Allerlei aspecten vragen om nadere bespreking vanuit diverse invalshoeken. De keuze om de man al dan niet toe te laten, kan daarom niet door één persoon alleen gemaakt worden. Het lijkt verstandig met alle betrokkenen te overleggen en gezamenlijk een standpunt te bepalen. Het moet een gedeelde verantwoordelijkheid worden, van cliënt, behandelaars, team, crisisdienst en hoger management. In het overleg dient ieders belang, interpretatie en motivatie openlijk besproken te worden om gezamenlijk tot een transparante risicoafweging te komen. Het zou niet goed zijn als deze psycholoog zich onder druk gezet voelt, de man daarom toelaat en achteraf in haar eentje verantwoordelijk is als het misgaat.

Annemarie-smilde

Jurist
Annemarie Smilde

Een zorgprofessional heeft ongeacht de werksetting altijd een eigen verantwoordelijkheid. Dit is het uitgangspunt van de tuchtrechtspraak en de beroepscodes voor gezondheidszorgpsychologen van het NIP. Voorwaarde hiervoor is dat de werkgever de verantwoordelijkheid van de zorgprofessional, ook wel aangeduid als professionele autonomie, respecteert.

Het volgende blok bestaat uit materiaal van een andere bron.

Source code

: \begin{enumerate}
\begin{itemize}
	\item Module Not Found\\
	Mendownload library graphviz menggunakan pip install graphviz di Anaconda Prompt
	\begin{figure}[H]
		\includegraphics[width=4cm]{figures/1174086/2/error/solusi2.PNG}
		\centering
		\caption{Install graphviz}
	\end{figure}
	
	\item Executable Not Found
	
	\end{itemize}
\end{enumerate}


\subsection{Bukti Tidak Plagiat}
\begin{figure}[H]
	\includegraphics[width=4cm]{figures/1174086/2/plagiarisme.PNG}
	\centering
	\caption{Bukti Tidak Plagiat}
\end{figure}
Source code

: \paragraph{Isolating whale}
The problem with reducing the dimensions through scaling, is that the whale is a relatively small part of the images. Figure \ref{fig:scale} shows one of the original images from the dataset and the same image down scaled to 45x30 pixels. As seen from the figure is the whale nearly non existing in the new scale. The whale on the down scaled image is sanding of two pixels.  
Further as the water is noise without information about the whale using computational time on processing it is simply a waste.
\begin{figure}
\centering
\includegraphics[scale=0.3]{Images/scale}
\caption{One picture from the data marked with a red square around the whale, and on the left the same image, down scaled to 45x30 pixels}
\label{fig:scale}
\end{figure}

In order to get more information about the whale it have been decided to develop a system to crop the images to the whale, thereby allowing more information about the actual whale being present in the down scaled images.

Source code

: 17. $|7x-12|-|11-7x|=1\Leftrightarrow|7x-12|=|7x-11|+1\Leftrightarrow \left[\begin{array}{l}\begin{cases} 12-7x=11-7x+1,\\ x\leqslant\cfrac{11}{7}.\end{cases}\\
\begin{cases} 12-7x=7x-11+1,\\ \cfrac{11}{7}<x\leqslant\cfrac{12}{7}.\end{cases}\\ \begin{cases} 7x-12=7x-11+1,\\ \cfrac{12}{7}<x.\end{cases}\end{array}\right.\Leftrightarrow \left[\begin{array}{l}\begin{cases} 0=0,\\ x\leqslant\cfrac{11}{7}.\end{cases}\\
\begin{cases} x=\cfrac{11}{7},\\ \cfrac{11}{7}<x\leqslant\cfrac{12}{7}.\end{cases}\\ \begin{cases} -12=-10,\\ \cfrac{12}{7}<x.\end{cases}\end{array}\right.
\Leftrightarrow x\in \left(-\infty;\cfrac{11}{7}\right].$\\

Voor professionals in de GGZ is dit met zoveel woorden bepaald in de CAO GGZ. Daarnaast is de professionele autonomie vaak geborgd in het zogenoemde professioneel statuut, dat onderdeel uitmaakt van arbeidscontracten in de zorg. Dit statuut komt er kort gezegd op neer dat de werknemer zich in beginsel moet houden aan de werkafspraken en richtlijnen van de werkgever, maar hiervan in het belang van de zorg voor de patiënt gemotiveerd mag afwijken. De werknemer is bovendien verplicht instructies van de werkgever te volgen. Deze mag hem alleen niet dwingen van de professionele standaard af te wijken. In geval van verschil van mening moet de zorgprofessional in overleg treden met zijn werkgever.

In dit praktijkgeval is het de verantwoordelijkheid van de GZ-psycholoog om een inschatting te maken van de geïndiceerde zorg, na te gaan of de instelling de zorg kan bieden én of deze te verenigen is met de zorg voor andere cliënten. Zij moet hierbij niet alleen rekening houden met de inclusiecriteria van de instelling, maar ook met de eisen die gesteld worden aan een beslissing tot het niet aangaan van een behandelingsovereenkomst. Voor artsen zijn die eisen te vinden in KNMG-richtlijn Niet-aangaan of beëindiging van de geneeskundige behandelingsovereenkomst, die bij gebrek aan een specifieke richtlijn van het NIP, analoog op GZ-psychologen van toepassing is. De richtlijn biedt ruimte om een cliënt niet te behandelen, als de behandeling ten koste gaat van de (kwaliteit van) zorg voor andere cliënten of als de veiligheid van cliënten en medewerkers niet voldoende kan worden gewaarborgd. De GZ-psycholoog kan dus in lijn met de inclusiecriteria van haar instelling redelijkerwijs beslissen om cliënt niet in behandeling te nemen. De instelling is immers niet toegerust voor de behandeling van personen met een antisociale stoornis, c.q. gewelddadig gedrag. Volgens genoemde richtlijn moet zij deze beslissing zorgvuldig communiceren en motiveren naar de cliënt. Daarnaast zal zij in geval van nood de noodzakelijke hulp moeten bieden.

Wat nu als haar werkgever haar de instructie geeft cliënt toch toe te laten? Dan is het aan haar om uit te leggen dat zij gezien de zorgplicht jegens de andere cliënten niet de verantwoordelijkheid voor deze beslissing kan nemen. Haar werkgever kan haar in deze omstandigheden niet dwingen de instructie na te komen. Wel zal bij een herhaling van situaties als deze de vraag kunnen rijzen of er sprake is van een werkbare situatie.